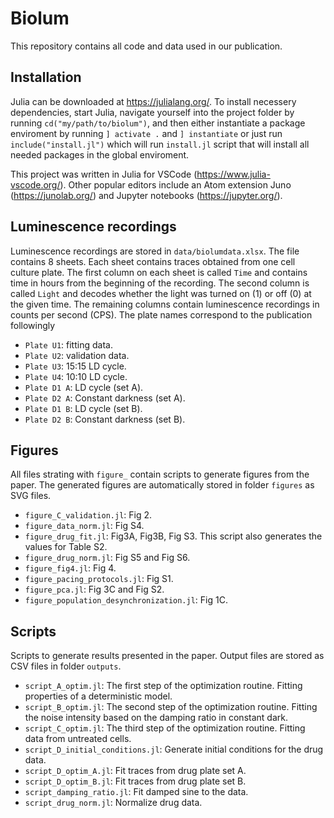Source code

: # Biolum

This repository contains all code and data used in our publication.

## Installation 
Julia can be downloaded at https://julialang.org/. To install necessery dependencies, start Julia, navigate yourself into the project folder by running `cd("my/path/to/biolum")`, and then either instantiate a package enviroment by running `] activate .` and `] instantiate` or just run `include("install.jl")` which will run `install.jl` script that will install all needed packages in the global enviroment.

This project was written in Julia for VSCode (https://www.julia-vscode.org/). Other popular editors include an Atom extension Juno (https://junolab.org/) and Jupyter notebooks (https://jupyter.org/).

## Luminescence recordings
Luminescence recordings are stored in `data/biolumdata.xlsx`. The file contains 8 sheets. Each sheet contains traces obtained from one cell culture plate. The first column on each sheet is called `Time` and contains time in hours from the beginning of the recording. The second column is called `Light` and decodes whether the light was turned on (1) or off (0) at the given time. The remaining columns contain luminescence recordings in counts per second (CPS). The plate names correspond to the publication followingly
- `Plate U1`: fitting data.
- `Plate U2`: validation data.
- `Plate U3`: 15:15 LD cycle.
- `Plate U4`: 10:10 LD cycle.
- `Plate D1 A`: LD cycle (set A).
- `Plate D2 A`: Constant darkness (set A).
- `Plate D1 B`: LD cycle (set B).
- `Plate D2 B`: Constant darkness (set B).

## Figures
All files strating with `figure_` contain scripts to generate figures from the paper. The generated figures are automatically stored in folder `figures` as SVG files.
- `figure_C_validation.jl`: Fig 2.
- `figure_data_norm.jl`: Fig S4.
- `figure_drug_fit.jl`: Fig3A, Fig3B, Fig S3. This script also generates the values for Table S2.
- `figure_drug_norm.jl`: Fig S5 and Fig S6.
- `figure_fig4.jl`: Fig 4.
- `figure_pacing_protocols.jl`: Fig S1.
- `figure_pca.jl`: Fig 3C and Fig S2.
- `figure_population_desynchronization.jl`: Fig 1C.

## Scripts
Scripts to generate results presented in the paper. Output files are stored as CSV files in folder `outputs`.
- `script_A_optim.jl`: The first step of the optimization routine. Fitting properties of a deterministic model.
- `script_B_optim.jl`: The second step of the optimization routine. Fitting the noise intensity based on the damping ratio in constant dark.
- `script_C_optim.jl`: The third step of the optimization routine. Fitting data from untreated cells.
- `script_D_initial_conditions.jl`: Generate initial conditions for the drug data.
- `script_D_optim_A.jl`: Fit traces from drug plate set A.
- `script_D_optim_B.jl`: Fit traces from drug plate set B.
- `script_damping_ratio.jl`: Fit damped sine to the data.
- `script_drug_norm.jl`: Normalize drug data.
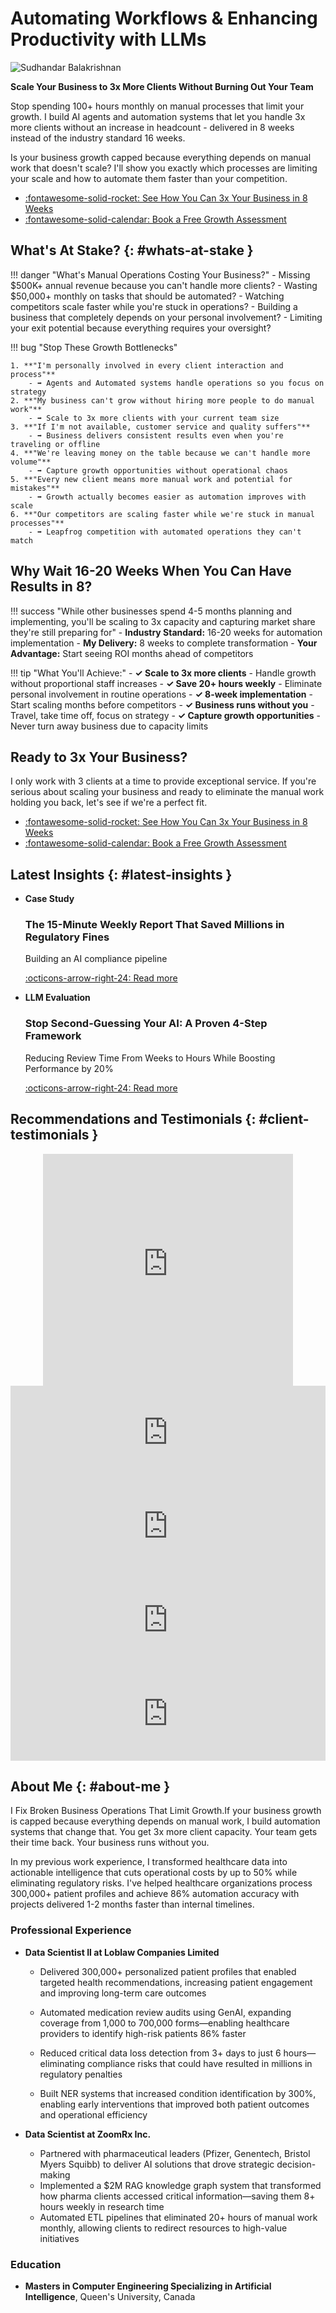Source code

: # Automating Workflows & Enhancing Productivity with LLMs

<div class="profile-section" markdown>
<img src="assets/profile.jpg" alt="Sudhandar Balakrishnan" class="profile-photo">
<div class="profile-content" markdown>

**Scale Your Business to 3x More Clients Without Burning Out Your Team**

Stop spending 100+ hours monthly on manual processes that limit your growth. I build AI agents and automation systems that let you handle 3x more clients without an increase in headcount - delivered in 8 weeks instead of the industry standard 16 weeks.

Is your business growth capped because everything depends on manual work that doesn't scale?
I'll show you exactly which processes are limiting your scale and how to automate them faster than your competition.

</div>
</div>

<div class="grid cards" markdown>

- [:fontawesome-solid-rocket: See How You Can 3x Your Business in 8 Weeks](consulting.md)
- [:fontawesome-solid-calendar: Book a Free Growth Assessment](https://cal.com/sudhandar/discoverycall)

</div>

## What's At Stake? {: #whats-at-stake }

<div class="custom-section" id="what-is-at-stake-section" markdown="1">

!!! danger "What's Manual Operations Costing Your Business?"
    - Missing $500K+ annual revenue because you can't handle more clients?
    - Wasting $50,000+ monthly on tasks that should be automated?
    - Watching competitors scale faster while you're stuck in operations?
    - Building a business that completely depends on your personal involvement?
    - Limiting your exit potential because everything requires your oversight?
</div>

<div class="custom-section" id="growth-bottlenecks-section" markdown="1">

!!! bug "Stop These Growth Bottlenecks"

    1. **"I'm personally involved in every client interaction and process"** 
        - ➡️ Agents and Automated systems handle operations so you focus on strategy
    2. **"My business can't grow without hiring more people to do manual work"** 
        - ➡️ Scale to 3x more clients with your current team size
    3. **"If I'm not available, customer service and quality suffers"** 
        - ➡️ Business delivers consistent results even when you're traveling or offline
    4. **"We're leaving money on the table because we can't handle more volume"** 
        - ➡️ Capture growth opportunities without operational chaos
    5. **"Every new client means more manual work and potential for mistakes"** 
        - ➡️ Growth actually becomes easier as automation improves with scale
    6. **"Our competitors are scaling faster while we're stuck in manual processes"** 
        - ➡️ Leapfrog competition with automated operations they can't match
</div>

## Why Wait 16-20 Weeks When You Can Have Results in 8?

<div class="custom-section" id="why-wait-section" markdown="1">

!!! success "While other businesses spend 4-5 months planning and implementing, you'll be scaling to 3x capacity and capturing market share they're still preparing for"
    - **Industry Standard:** 16-20 weeks for automation implementation
    - **My Delivery:** 8 weeks to complete transformation
    - **Your Advantage:** Start seeing ROI months ahead of competitors

</div>

<div class="custom-section" id="what-you-will-achieve-section" markdown="1">

!!! tip "What You'll Achieve:"
    - **✓ Scale to 3x more clients** - Handle growth without proportional staff increases
    - **✓ Save 20+ hours weekly** - Eliminate personal involvement in routine operations
    - **✓ 8-week implementation** - Start scaling months before competitors
    - **✓ Business runs without you** - Travel, take time off, focus on strategy
    - **✓ Capture growth opportunities** - Never turn away business due to capacity limits
</div>

## Ready to 3x Your Business?

I only work with 3 clients at a time to provide exceptional service. If you're serious about scaling your business and ready to eliminate the manual work holding you back, let's see if we're a perfect fit.

<div class="grid cards" markdown>

- [:fontawesome-solid-rocket: See How You Can 3x Your Business in 8 Weeks](consulting.md)
- [:fontawesome-solid-calendar: Book a Free Growth Assessment](https://cal.com/sudhandar/discoverycall)


</div>


## Latest Insights {: #latest-insights }

<div class="grid cards" markdown>

- **Case Study**
    
    ### The 15-Minute Weekly Report That Saved Millions in Regulatory Fines
    
    Building an AI compliance pipeline
    
    [:octicons-arrow-right-24: Read more](blog/compliance-pipeline-blog-markdown.md)

- **LLM Evaluation**
    
    ### Stop Second-Guessing Your AI: A Proven 4-Step Framework
    
    Reducing Review Time From Weeks to Hours While Boosting Performance by 20%
    
    [:octicons-arrow-right-24: Read more](blog/llm-eval-blog.md)

</div>

## Recommendations and Testimonials {: #client-testimonials }

<div style="text-align: center;">
<iframe width="400px" height="371px" src="https://embed-v2.testimonial.to/v/9edb6a6a-c85d-4692-89ad-4f37ffc3a4b8" frameborder="0" scrolling="no" allow="accelerometer; autoplay; encrypted-media; gyroscope; picture-in-picture" allowfullscreen="" style="max-width: 100%;"></iframe>
</div>

<script type="text/javascript" src="https://testimonial.to/js/iframeResizer.min.js"></script>
<iframe id="testimonialto-embed-text--OWMKEfypM_aMQczS2gv" src="https://embed-v2.testimonial.to/text/-OWMKEfypM_aMQczS2gv" frameborder="0" scrolling="no" width="100%"></iframe>
<script type="text/javascript">iFrameResize({log: false, checkOrigin: false}, "#testimonialto-embed-text--OWMKEfypM_aMQczS2gv");</script>

<script type="text/javascript" src="https://testimonial.to/js/iframeResizer.min.js"></script>
<iframe id="testimonialto-embed-text--ONt8gzMLoq_4q6iicRW" src="https://embed-v2.testimonial.to/text/-ONt8gzMLoq_4q6iicRW" frameborder="0" scrolling="no" width="100%"></iframe>
<script type="text/javascript">iFrameResize({log: false, checkOrigin: false}, "#testimonialto-embed-text--ONt8gzMLoq_4q6iicRW");</script>

<script type="text/javascript" src="https://testimonial.to/js/iframeResizer.min.js"></script>
<iframe id="testimonialto-embed-text--OWMUIoE47jhS99Z2Prk" src="https://embed-v2.testimonial.to/text/-OWMUIoE47jhS99Z2Prk" frameborder="0" scrolling="no" width="100%"></iframe>
<script type="text/javascript">iFrameResize({log: false, checkOrigin: false}, "#testimonialto-embed-text--OWMUIoE47jhS99Z2Prk");</script>

<script type="text/javascript" src="https://testimonial.to/js/iframeResizer.min.js"></script>
<iframe id="testimonialto-embed-text--OWMTTBwpeubia-vYFD4" src="https://embed-v2.testimonial.to/text/-OWMTTBwpeubia-vYFD4" frameborder="0" scrolling="no" width="100%"></iframe>
<script type="text/javascript">iFrameResize({log: false, checkOrigin: false}, "#testimonialto-embed-text--OWMTTBwpeubia-vYFD4");</script>

## About Me {: #about-me }

I Fix Broken Business Operations That Limit Growth.If your business growth is capped because everything depends on manual work, I build automation systems that change that. You get 3x more client capacity. Your team gets their time back. Your business runs without you.

In my previous work experience, I transformed healthcare data into actionable intelligence that cuts operational costs by up to 50% while eliminating regulatory risks. I've helped healthcare organizations process 300,000+ patient profiles and achieve 86% automation accuracy with projects delivered 1-2 months faster than internal timelines.

### Professional Experience

- **Data Scientist II at Loblaw Companies Limited**
    - Delivered 300,000+ personalized patient profiles that enabled targeted health recommendations, increasing patient engagement and improving long-term care outcomes
   
    - Automated medication review audits using GenAI, expanding coverage from 1,000 to 700,000 forms—enabling healthcare providers to identify high-risk patients 86% faster
   
    - Reduced critical data loss detection from 3+ days to just 6 hours—eliminating compliance risks that could have resulted in millions in regulatory penalties
   
    - Built NER systems that increased condition identification by 300%, enabling early interventions that improved both patient outcomes and operational efficiency


- **Data Scientist at ZoomRx Inc.**
    - Partnered with pharmaceutical leaders (Pfizer, Genentech, Bristol Myers Squibb) to deliver AI solutions that drove strategic decision-making
    - Implemented a $2M RAG knowledge graph system that transformed how pharma clients accessed critical information—saving them 8+ hours weekly in research time
    - Automated ETL pipelines that eliminated 20+ hours of manual work monthly, allowing clients to redirect resources to high-value initiatives
   

### Education

- **Masters in Computer Engineering Specializing in Artificial Intelligence**, Queen's University, Canada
──────────────────────────────
Exercise brief - In the material, find each line with the word "them" and list it.

Written answer -
I'll show you exactly which processes are limiting your scale and how to automate them faster than your competition.
    - Implemented a $2M RAG knowledge graph system that transformed how pharma clients accessed critical information—saving them 8+ hours weekly in research time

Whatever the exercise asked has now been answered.